Ahora que ya se han invertido los valores, las presunciones y la razón, ahora, precisamente, que el pueblo asiste atónito, aunque exánime, al juicio de su propio destino, ahora, justamente, es cuando se nos exige un plus de manumisión frente a la clase parásita y mentirosa.
Porque la primera revolución que ha de imponerse, no es ya la conquista de unos logros sociales o de un espacio más democrático de debate, sino la reconquista de la esencia y existencia misma del pueblo español.
Habiéndose perdido ya el norte de su virtud, de su identidad y de su orgullo, corresponde primero devolver al pueblo lo que legítimamente le corresponde: su identidad y capacidad de decisión plena.
Sin tal primaria revolución, huelga hablar de derechos, libertades o de la existencia del Estado mismo.

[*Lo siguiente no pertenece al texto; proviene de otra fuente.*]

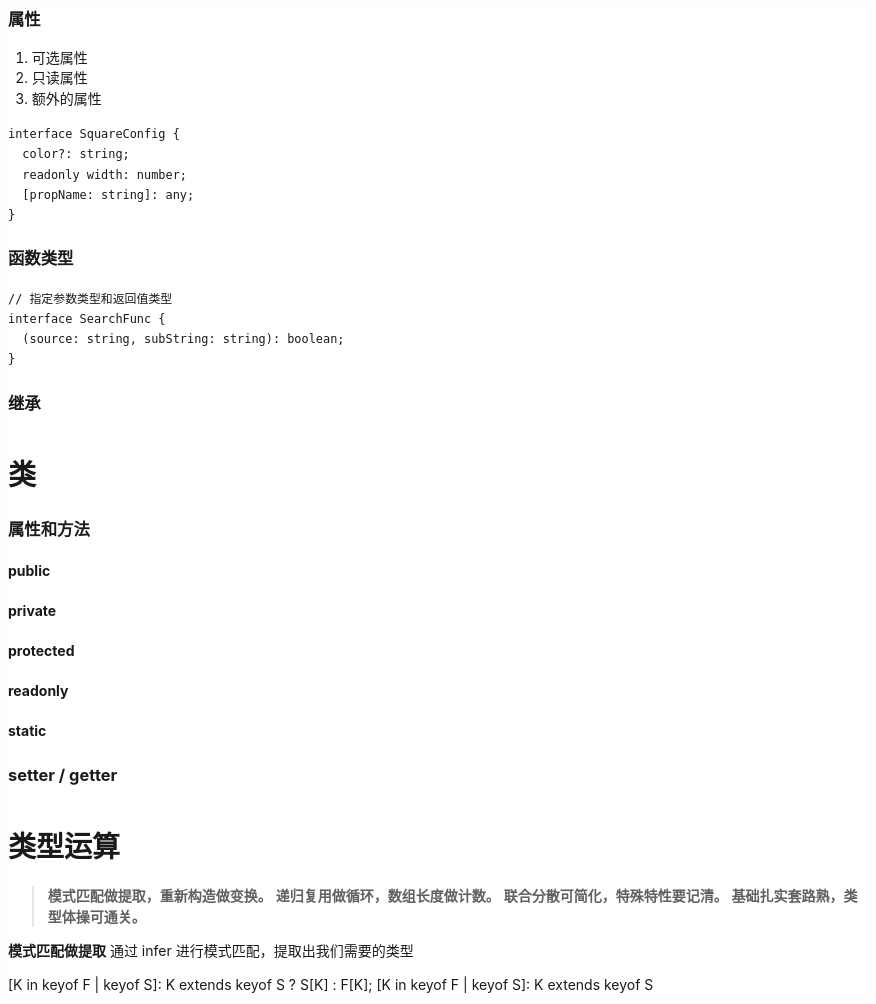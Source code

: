 ### 属性

1. 可选属性
2. 只读属性
3. 额外的属性

```
interface SquareConfig {
  color?: string;
  readonly width: number;
  [propName: string]: any;
}
```

### 函数类型

```
// 指定参数类型和返回值类型
interface SearchFunc {
  (source: string, subString: string): boolean;
}
```

### 继承

# 类

### 属性和方法

#### public

#### private

#### protected

#### readonly

#### static

### setter / getter


# 类型运算

> **模式匹配做提取，重新构造做变换。**
> **递归复用做循环，数组长度做计数。**
> **联合分散可简化，特殊特性要记清。**
> **基础扎实套路熟，类型体操可通关。**


**模式匹配做提取**
通过 infer 进行模式匹配，提取出我们需要的类型


[K in keyof F | keyof S]: K extends keyof S ? S[K] : F[K];
[K in keyof F | keyof S]: K extends keyof S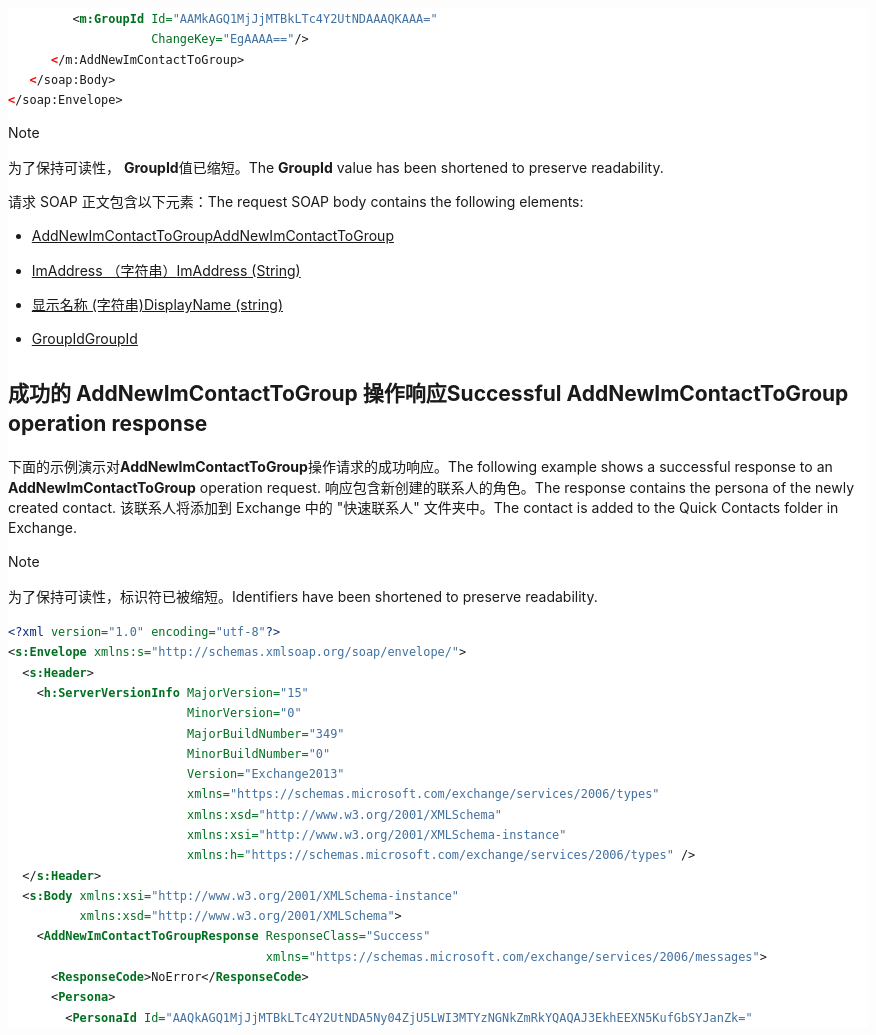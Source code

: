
 ```XML
         <m:GroupId Id="AAMkAGQ1MjJjMTBkLTc4Y2UtNDAAAQKAAA="
                    ChangeKey="EgAAAA=="/>
      </m:AddNewImContactToGroup>
   </soap:Body>
</soap:Envelope>
```

> [!NOTE]
> <span data-ttu-id="b82d2-139">为了保持可读性， **GroupId**值已缩短。</span><span class="sxs-lookup"><span data-stu-id="b82d2-139">The **GroupId** value has been shortened to preserve readability.</span></span> 
  
<span data-ttu-id="b82d2-140">请求 SOAP 正文包含以下元素：</span><span class="sxs-lookup"><span data-stu-id="b82d2-140">The request SOAP body contains the following elements:</span></span>
  
- [<span data-ttu-id="b82d2-141">AddNewImContactToGroup</span><span class="sxs-lookup"><span data-stu-id="b82d2-141">AddNewImContactToGroup</span></span>](addnewimcontacttogroup.md)
    
- [<span data-ttu-id="b82d2-142">ImAddress （字符串）</span><span class="sxs-lookup"><span data-stu-id="b82d2-142">ImAddress (String)</span></span>](imaddress-string.md)
    
- [<span data-ttu-id="b82d2-143">显示名称 (字符串)</span><span class="sxs-lookup"><span data-stu-id="b82d2-143">DisplayName (string)</span></span>](displayname-string.md)
    
- [<span data-ttu-id="b82d2-144">GroupId</span><span class="sxs-lookup"><span data-stu-id="b82d2-144">GroupId</span></span>](groupid.md)
    
## <a name="successful-addnewimcontacttogroup-operation-response"></a><span data-ttu-id="b82d2-145">成功的 AddNewImContactToGroup 操作响应</span><span class="sxs-lookup"><span data-stu-id="b82d2-145">Successful AddNewImContactToGroup operation response</span></span>

<span data-ttu-id="b82d2-146">下面的示例演示对**AddNewImContactToGroup**操作请求的成功响应。</span><span class="sxs-lookup"><span data-stu-id="b82d2-146">The following example shows a successful response to an **AddNewImContactToGroup** operation request.</span></span> <span data-ttu-id="b82d2-147">响应包含新创建的联系人的角色。</span><span class="sxs-lookup"><span data-stu-id="b82d2-147">The response contains the persona of the newly created contact.</span></span> <span data-ttu-id="b82d2-148">该联系人将添加到 Exchange 中的 "快速联系人" 文件夹中。</span><span class="sxs-lookup"><span data-stu-id="b82d2-148">The contact is added to the Quick Contacts folder in Exchange.</span></span> 
  
> [!NOTE]
> <span data-ttu-id="b82d2-149">为了保持可读性，标识符已被缩短。</span><span class="sxs-lookup"><span data-stu-id="b82d2-149">Identifiers have been shortened to preserve readability.</span></span> 
  
```XML
<?xml version="1.0" encoding="utf-8"?>
<s:Envelope xmlns:s="http://schemas.xmlsoap.org/soap/envelope/">
  <s:Header>
    <h:ServerVersionInfo MajorVersion="15" 
                         MinorVersion="0" 
                         MajorBuildNumber="349" 
                         MinorBuildNumber="0" 
                         Version="Exchange2013" 
                         xmlns="https://schemas.microsoft.com/exchange/services/2006/types" 
                         xmlns:xsd="http://www.w3.org/2001/XMLSchema" 
                         xmlns:xsi="http://www.w3.org/2001/XMLSchema-instance" 
                         xmlns:h="https://schemas.microsoft.com/exchange/services/2006/types" />
  </s:Header>
  <s:Body xmlns:xsi="http://www.w3.org/2001/XMLSchema-instance" 
          xmlns:xsd="http://www.w3.org/2001/XMLSchema">
    <AddNewImContactToGroupResponse ResponseClass="Success" 
                                    xmlns="https://schemas.microsoft.com/exchange/services/2006/messages">
      <ResponseCode>NoError</ResponseCode>
      <Persona>
        <PersonaId Id="AAQkAGQ1MjJjMTBkLTc4Y2UtNDA5Ny04ZjU5LWI3MTYzNGNkZmRkYQAQAJ3EkhEEXN5KufGbSYJanZk=" 
```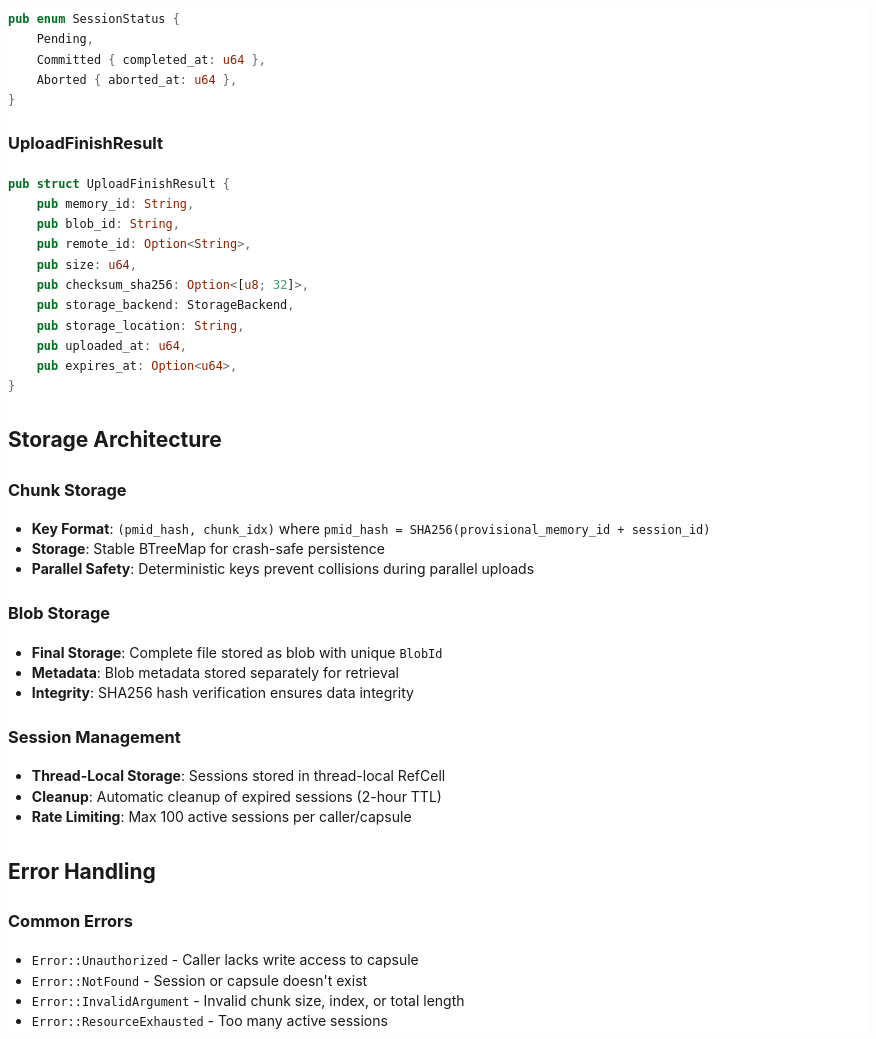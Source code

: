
 ```rust
pub enum SessionStatus {
    Pending,
    Committed { completed_at: u64 },
    Aborted { aborted_at: u64 },
}
```

### UploadFinishResult

```rust
pub struct UploadFinishResult {
    pub memory_id: String,
    pub blob_id: String,
    pub remote_id: Option<String>,
    pub size: u64,
    pub checksum_sha256: Option<[u8; 32]>,
    pub storage_backend: StorageBackend,
    pub storage_location: String,
    pub uploaded_at: u64,
    pub expires_at: Option<u64>,
}
```

## Storage Architecture

### Chunk Storage

- **Key Format**: `(pmid_hash, chunk_idx)` where `pmid_hash = SHA256(provisional_memory_id + session_id)`
- **Storage**: Stable BTreeMap for crash-safe persistence
- **Parallel Safety**: Deterministic keys prevent collisions during parallel uploads

### Blob Storage

- **Final Storage**: Complete file stored as blob with unique `BlobId`
- **Metadata**: Blob metadata stored separately for retrieval
- **Integrity**: SHA256 hash verification ensures data integrity

### Session Management

- **Thread-Local Storage**: Sessions stored in thread-local RefCell
- **Cleanup**: Automatic cleanup of expired sessions (2-hour TTL)
- **Rate Limiting**: Max 100 active sessions per caller/capsule

## Error Handling

### Common Errors

- `Error::Unauthorized` - Caller lacks write access to capsule
- `Error::NotFound` - Session or capsule doesn't exist
- `Error::InvalidArgument` - Invalid chunk size, index, or total length
- `Error::ResourceExhausted` - Too many active sessions
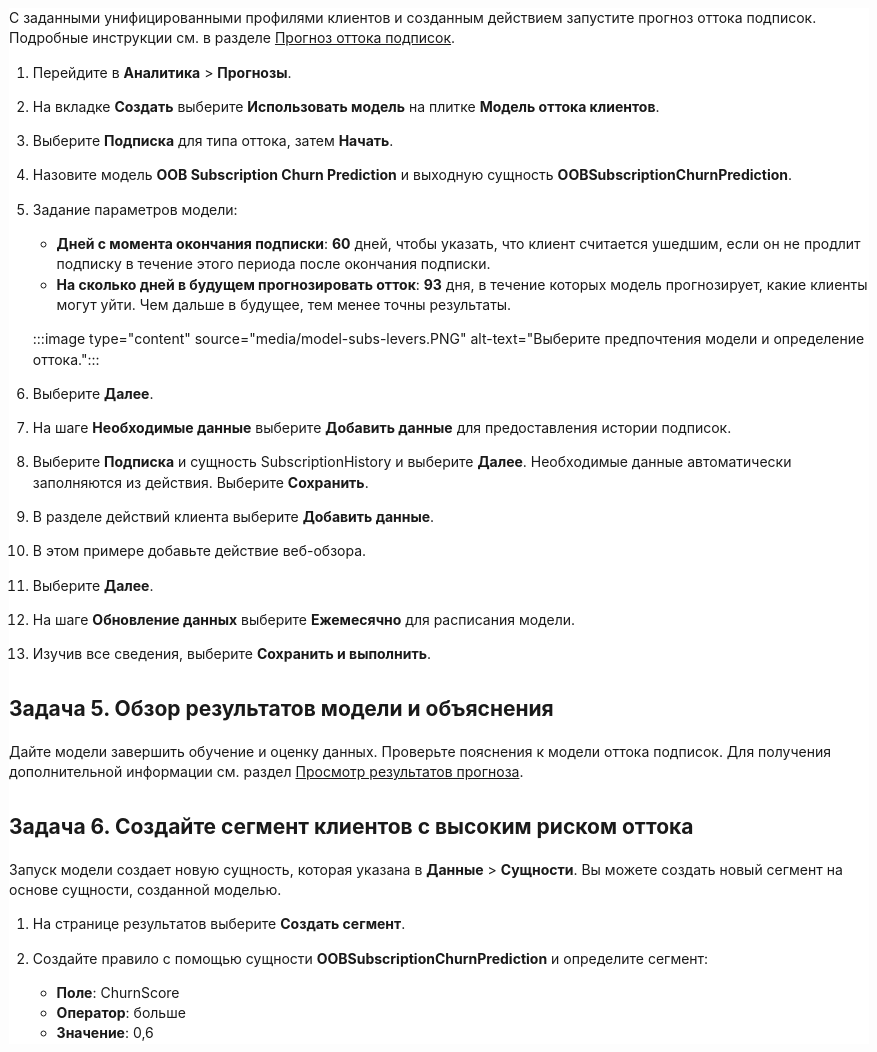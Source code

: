 С заданными унифицированными профилями клиентов и созданным действием запустите прогноз оттока подписок. Подробные инструкции см. в разделе [Прогноз оттока подписок](predict-subscription-churn.md).

1. Перейдите в **Аналитика** > **Прогнозы**.

1. На вкладке **Создать** выберите **Использовать модель** на плитке **Модель оттока клиентов**.

1. Выберите **Подписка** для типа оттока, затем **Начать**.

1. Назовите модель **OOB Subscription Churn Prediction** и выходную сущность **OOBSubscriptionChurnPrediction**.

1. Задание параметров модели:
   - **Дней с момента окончания подписки**: **60** дней, чтобы указать, что клиент считается ушедшим, если он не продлит подписку в течение этого периода после окончания подписки.
   - **На сколько дней в будущем прогнозировать отток**: **93** дня, в течение которых модель прогнозирует, какие клиенты могут уйти. Чем дальше в будущее, тем менее точны результаты.

   :::image type="content" source="media/model-subs-levers.PNG" alt-text="Выберите предпочтения модели и определение оттока.":::

1. Выберите **Далее**.

1. На шаге **Необходимые данные** выберите **Добавить данные** для предоставления истории подписок.

1. Выберите **Подписка** и сущность SubscriptionHistory и выберите **Далее**. Необходимые данные автоматически заполняются из действия. Выберите **Сохранить**.

1. В разделе действий клиента выберите **Добавить данные**.

1. В этом примере добавьте действие веб-обзора.

1. Выберите **Далее**.

1. На шаге **Обновление данных** выберите **Ежемесячно** для расписания модели.

1. Изучив все сведения, выберите **Сохранить и выполнить**.

## <a name="task-5---review-model-results-and-explanations"></a>Задача 5. Обзор результатов модели и объяснения

Дайте модели завершить обучение и оценку данных. Проверьте пояснения к модели оттока подписок. Для получения дополнительной информации см. раздел [Просмотр результатов прогноза](predict-subscription-churn.md#view-prediction-results).

## <a name="task-6---create-a-segment-of-high-churn-risk-customers"></a>Задача 6. Создайте сегмент клиентов с высоким риском оттока

Запуск модели создает новую сущность, которая указана в **Данные** > **Сущности**. Вы можете создать новый сегмент на основе сущности, созданной моделью.

1. На странице результатов выберите **Создать сегмент**.

1. Создайте правило с помощью сущности **OOBSubscriptionChurnPrediction** и определите сегмент:
   - **Поле**: ChurnScore
   - **Оператор**: больше
   - **Значение**: 0,6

Porque sin un pueblo que tenga el más mínimo hálito de vida, cual es hoy por hoy el inexistente pueblo español, carece de sentido edificar nada porque ya nada podrá edificarse.
Urge, en consecuencia, devolverle al pueblo su dignidad.
Urge, así, dotarlo de los instrumentos propios de su naturaleza y condición.
Urge, en definitiva, hacerle entender que por sí mismo puede retomar las riendas de su propio devenir, sin que nada ni nadie puede imponer o proponer obstáculo alguno a su libre auto-concienciación y realización.
Si algún obstáculo ha de removerse, necesariamente habrá que empezar por el primero y más inicuo cual es el de esta clase política dirigente, que oprime y esclaviza a un pueblo cada día más inanimado y conformista.
Porque ella, precisamente, es la que debe ser imputada por la comisión de tantos males y desmanes, de tantos actos y omisiones, de tantos oprobios e injusticias.
No es justo que el pueblo sea el reo, el imputado, el que haya de pagar por todo aquello en lo que no participó y por todo aquello que sufrió.
Lo justo, pues, lo estrictamente ecuánime, será condenar a los que han ejercido el poder que nos ha llevado a este desmán irrefrenable de desgracias, miserias y desesperanza.